- [PROBLEM TO SOLVE]: Whenever a line of the entries below holds the string "file", copy that line and return it.

Dataset entries
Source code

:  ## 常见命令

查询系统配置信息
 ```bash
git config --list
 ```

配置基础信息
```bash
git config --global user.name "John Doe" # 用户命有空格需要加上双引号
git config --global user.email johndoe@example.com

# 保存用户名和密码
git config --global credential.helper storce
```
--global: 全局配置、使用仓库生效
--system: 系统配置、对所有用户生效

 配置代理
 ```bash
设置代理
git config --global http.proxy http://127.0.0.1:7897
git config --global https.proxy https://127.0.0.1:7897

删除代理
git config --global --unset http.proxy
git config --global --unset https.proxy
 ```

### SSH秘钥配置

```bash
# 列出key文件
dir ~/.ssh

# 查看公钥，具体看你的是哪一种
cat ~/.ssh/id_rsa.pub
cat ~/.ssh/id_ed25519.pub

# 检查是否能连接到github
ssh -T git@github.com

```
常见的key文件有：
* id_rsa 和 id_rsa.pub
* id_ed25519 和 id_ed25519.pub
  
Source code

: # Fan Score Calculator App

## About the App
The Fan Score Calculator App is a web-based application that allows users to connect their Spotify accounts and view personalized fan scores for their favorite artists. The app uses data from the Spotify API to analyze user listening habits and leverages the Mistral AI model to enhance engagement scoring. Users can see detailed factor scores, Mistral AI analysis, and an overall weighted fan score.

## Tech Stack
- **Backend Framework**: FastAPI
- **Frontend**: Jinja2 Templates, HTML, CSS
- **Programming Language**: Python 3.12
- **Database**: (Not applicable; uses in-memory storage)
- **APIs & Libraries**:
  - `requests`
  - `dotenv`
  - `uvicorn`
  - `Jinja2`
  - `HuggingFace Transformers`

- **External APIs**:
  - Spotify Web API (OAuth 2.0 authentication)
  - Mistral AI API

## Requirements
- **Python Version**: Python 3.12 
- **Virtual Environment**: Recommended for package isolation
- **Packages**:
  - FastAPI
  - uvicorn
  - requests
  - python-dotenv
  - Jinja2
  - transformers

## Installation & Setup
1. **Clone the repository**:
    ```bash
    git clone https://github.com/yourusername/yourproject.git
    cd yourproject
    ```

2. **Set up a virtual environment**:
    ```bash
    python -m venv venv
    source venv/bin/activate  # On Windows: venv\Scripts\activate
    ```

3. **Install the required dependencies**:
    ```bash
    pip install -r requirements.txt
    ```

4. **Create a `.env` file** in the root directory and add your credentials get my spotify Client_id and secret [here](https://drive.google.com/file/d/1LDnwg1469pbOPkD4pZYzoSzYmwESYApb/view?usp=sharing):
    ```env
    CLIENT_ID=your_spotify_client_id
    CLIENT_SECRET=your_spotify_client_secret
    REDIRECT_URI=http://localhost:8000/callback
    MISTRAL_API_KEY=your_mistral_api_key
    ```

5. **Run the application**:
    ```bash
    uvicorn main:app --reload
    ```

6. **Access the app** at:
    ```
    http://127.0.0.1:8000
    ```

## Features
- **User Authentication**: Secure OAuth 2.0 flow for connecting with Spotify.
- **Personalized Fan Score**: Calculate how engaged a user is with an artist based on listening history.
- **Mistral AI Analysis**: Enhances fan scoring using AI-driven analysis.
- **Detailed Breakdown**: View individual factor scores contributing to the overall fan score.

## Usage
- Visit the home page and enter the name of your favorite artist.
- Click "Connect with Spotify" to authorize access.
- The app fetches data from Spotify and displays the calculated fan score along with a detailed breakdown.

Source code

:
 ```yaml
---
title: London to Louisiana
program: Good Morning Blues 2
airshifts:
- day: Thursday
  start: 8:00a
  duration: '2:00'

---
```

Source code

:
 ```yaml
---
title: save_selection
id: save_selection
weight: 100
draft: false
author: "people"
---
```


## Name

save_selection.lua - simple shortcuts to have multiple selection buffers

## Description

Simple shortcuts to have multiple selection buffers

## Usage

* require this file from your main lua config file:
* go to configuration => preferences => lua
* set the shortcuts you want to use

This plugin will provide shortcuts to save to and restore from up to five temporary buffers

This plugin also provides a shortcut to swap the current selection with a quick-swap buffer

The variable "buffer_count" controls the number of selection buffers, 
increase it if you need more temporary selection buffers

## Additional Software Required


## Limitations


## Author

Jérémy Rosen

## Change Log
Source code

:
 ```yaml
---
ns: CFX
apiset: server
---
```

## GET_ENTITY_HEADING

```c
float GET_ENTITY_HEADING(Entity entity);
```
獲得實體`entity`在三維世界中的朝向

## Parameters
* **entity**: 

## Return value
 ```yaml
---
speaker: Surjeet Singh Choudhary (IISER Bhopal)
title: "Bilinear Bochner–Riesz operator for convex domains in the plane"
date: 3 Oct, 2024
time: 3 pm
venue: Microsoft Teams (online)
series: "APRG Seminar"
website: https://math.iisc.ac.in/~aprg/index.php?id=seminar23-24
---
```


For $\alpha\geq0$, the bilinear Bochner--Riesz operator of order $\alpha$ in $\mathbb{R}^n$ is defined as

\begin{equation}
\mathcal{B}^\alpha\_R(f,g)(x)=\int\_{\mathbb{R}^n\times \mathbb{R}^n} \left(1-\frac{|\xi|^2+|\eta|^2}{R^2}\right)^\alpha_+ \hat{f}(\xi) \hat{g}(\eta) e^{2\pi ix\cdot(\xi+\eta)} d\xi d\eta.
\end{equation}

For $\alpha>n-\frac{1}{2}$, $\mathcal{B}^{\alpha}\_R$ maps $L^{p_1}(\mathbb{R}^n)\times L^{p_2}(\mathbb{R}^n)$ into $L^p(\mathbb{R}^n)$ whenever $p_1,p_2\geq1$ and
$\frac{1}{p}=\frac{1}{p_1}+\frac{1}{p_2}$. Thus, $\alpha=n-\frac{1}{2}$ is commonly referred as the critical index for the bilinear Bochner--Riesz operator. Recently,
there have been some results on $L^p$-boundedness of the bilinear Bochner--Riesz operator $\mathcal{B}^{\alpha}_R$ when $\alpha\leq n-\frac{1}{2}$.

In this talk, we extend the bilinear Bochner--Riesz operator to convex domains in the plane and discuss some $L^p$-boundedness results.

- [RESULT BELOW]:
4. **Create a `.env` file** in the root directory and add your credentials get my spotify Client_id and secret [here](https://drive.google.com/file/d/1LDnwg1469pbOPkD4pZYzoSzYmwESYApb/view?usp=sharing):
* require this file from your main lua config file:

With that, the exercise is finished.